How many did you put in?


----------



## 7chicks (Jun 29, 2012)

Awww, pretty darned cute!!!


----------



## cogburn (Jul 16, 2012)

She's a little too young for peanut butter..... Lol


----------



## MatthewBK (Sep 24, 2012)

Lol, Cogburn that was a good one.


----------



## masschickens (Sep 23, 2012)

Small incubator only held three eggs. The temp was all over the place this little chick is a miracle. My wife and three year old daughter and I got lucky and watched the entire hatching.


----------



## teddy (Sep 6, 2012)

He's going to follow you everywhere. You can hang your arm of the bed and he'll roost on it.


----------



## cogburn (Jul 16, 2012)

You'll have fun here with a sense of humor.. Some folks is uptight... Not me.. ;^) glad to have ya here !!!


----------



## masschickens (Sep 23, 2012)

Love this place already!!


----------



## anderson8505 (Jul 3, 2012)

Sorry only one survived, that happened to me often when I first started incubating.
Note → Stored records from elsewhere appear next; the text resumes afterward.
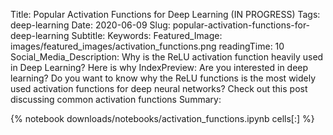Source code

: Title: Popular Activation Functions for Deep Learning (IN PROGRESS) 
Tags: deep-learning 
Date: 2020-06-09
Slug: popular-activation-functions-for-deep-learning
Subtitle: 
Keywords: 
Featured_Image: images/featured_images/activation_functions.png 
readingTime: 10 
Social_Media_Description: Why is the ReLU activation function heavily used in Deep Learning? Here is why 
IndexPreview: Are you interested in deep learning? Do you want to know why the ReLU functions is the most widely used activation functions for deep neural networks? Check out this post discussing common activation functions 
Summary:

{% notebook downloads/notebooks/activation_functions.ipynb cells[:] %}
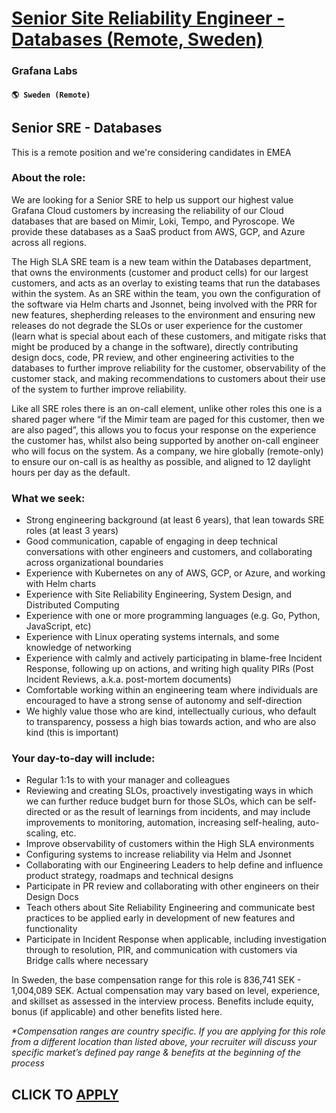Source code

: # [Senior Site Reliability Engineer - Databases (Remote, Sweden)](https://www.remotewlb.com/apply/senior-site-reliability-engineer-databases-remote-sweden)  
### Grafana Labs  
#### `🌎 Sweden (Remote)`  

## Senior SRE - Databases

This is a remote position and we're considering candidates in EMEA

### **About the role:**

We are looking for a Senior SRE to help us support our highest value Grafana Cloud customers by increasing the reliability of our Cloud databases that are based on Mimir, Loki, Tempo, and Pyroscope. We provide these databases as a SaaS product from AWS, GCP, and Azure across all regions.

The High SLA SRE team is a new team within the Databases department, that owns the environments (customer and product cells) for our largest customers, and acts as an overlay to existing teams that run the databases within the system. As an SRE within the team, you own the configuration of the software via Helm charts and Jsonnet, being involved with the PRR for new features, shepherding releases to the environment and ensuring new releases do not degrade the SLOs or user experience for the customer (learn what is special about each of these customers, and mitigate risks that might be produced by a change in the software), directly contributing design docs, code, PR review, and other engineering activities to the databases to further improve reliability for the customer, observability of the customer stack, and making recommendations to customers about their use of the system to further improve reliability.  
  
Like all SRE roles there is an on-call element, unlike other roles this one is a shared pager where “if the Mimir team are paged for this customer, then we are also paged”, this allows you to focus your response on the experience the customer has, whilst also being supported by another on-call engineer who will focus on the system. As a company, we hire globally (remote-only) to ensure our on-call is as healthy as possible, and aligned to 12 daylight hours per day as the default.

### **What we seek:**

  * Strong engineering background (at least 6 years), that lean towards SRE roles (at least 3 years)
  * Good communication, capable of engaging in deep technical conversations with other engineers and customers, and collaborating across organizational boundaries
  * Experience with Kubernetes on any of AWS, GCP, or Azure, and working with Helm charts
  * Experience with Site Reliability Engineering, System Design, and Distributed Computing
  * Experience with one or more programming languages (e.g. Go, Python, JavaScript, etc)
  * Experience with Linux operating systems internals, and some knowledge of networking
  * Experience with calmly and actively participating in blame-free Incident Response, following up on actions, and writing high quality PIRs (Post Incident Reviews, a.k.a. post-mortem documents)
  * Comfortable working within an engineering team where individuals are encouraged to have a strong sense of autonomy and self-direction
  * We highly value those who are kind, intellectually curious, who default to transparency, possess a high bias towards action, and who are also kind (this is important)

### **Your day-to-day will include:**

  * Regular 1:1s to with your manager and colleagues
  * Reviewing and creating SLOs, proactively investigating ways in which we can further reduce budget burn for those SLOs, which can be self-directed or as the result of learnings from incidents, and may include improvements to monitoring, automation, increasing self-healing, auto-scaling, etc.
  * Improve observability of customers within the High SLA environments
  * Configuring systems to increase reliability via Helm and Jsonnet
  * Collaborating with our Engineering Leaders to help define and influence product strategy, roadmaps and technical designs
  * Participate in PR review and collaborating with other engineers on their Design Docs
  * Teach others about Site Reliability Engineering and communicate best practices to be applied early in development of new features and functionality
  * Participate in Incident Response when applicable, including investigation through to resolution, PIR, and communication with customers via Bridge calls where necessary

In Sweden, the base compensation range for this role is 836,741 SEK - 1,004,089 SEK. Actual compensation may vary based on level, experience, and skillset as assessed in the interview process. Benefits include equity, bonus (if applicable) and other benefits listed here.

_*Compensation ranges are country specific. If you are applying for this role from a different location than listed above, your recruiter will discuss your specific market’s defined pay range & benefits at the beginning of the process_

  
## CLICK TO [APPLY](https://www.remotewlb.com/apply/senior-site-reliability-engineer-databases-remote-sweden)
If it's a barred rock, you've got a cockerel there, judging by that large white spot on his head.


----------



## masschickens (Sep 23, 2012)

Mother is a barred Rock father is half barred rock and half leghorn we think. I posted a pick of him and that was the consensus


----------



## masschickens (Sep 23, 2012)

The boy is getting big!!


----------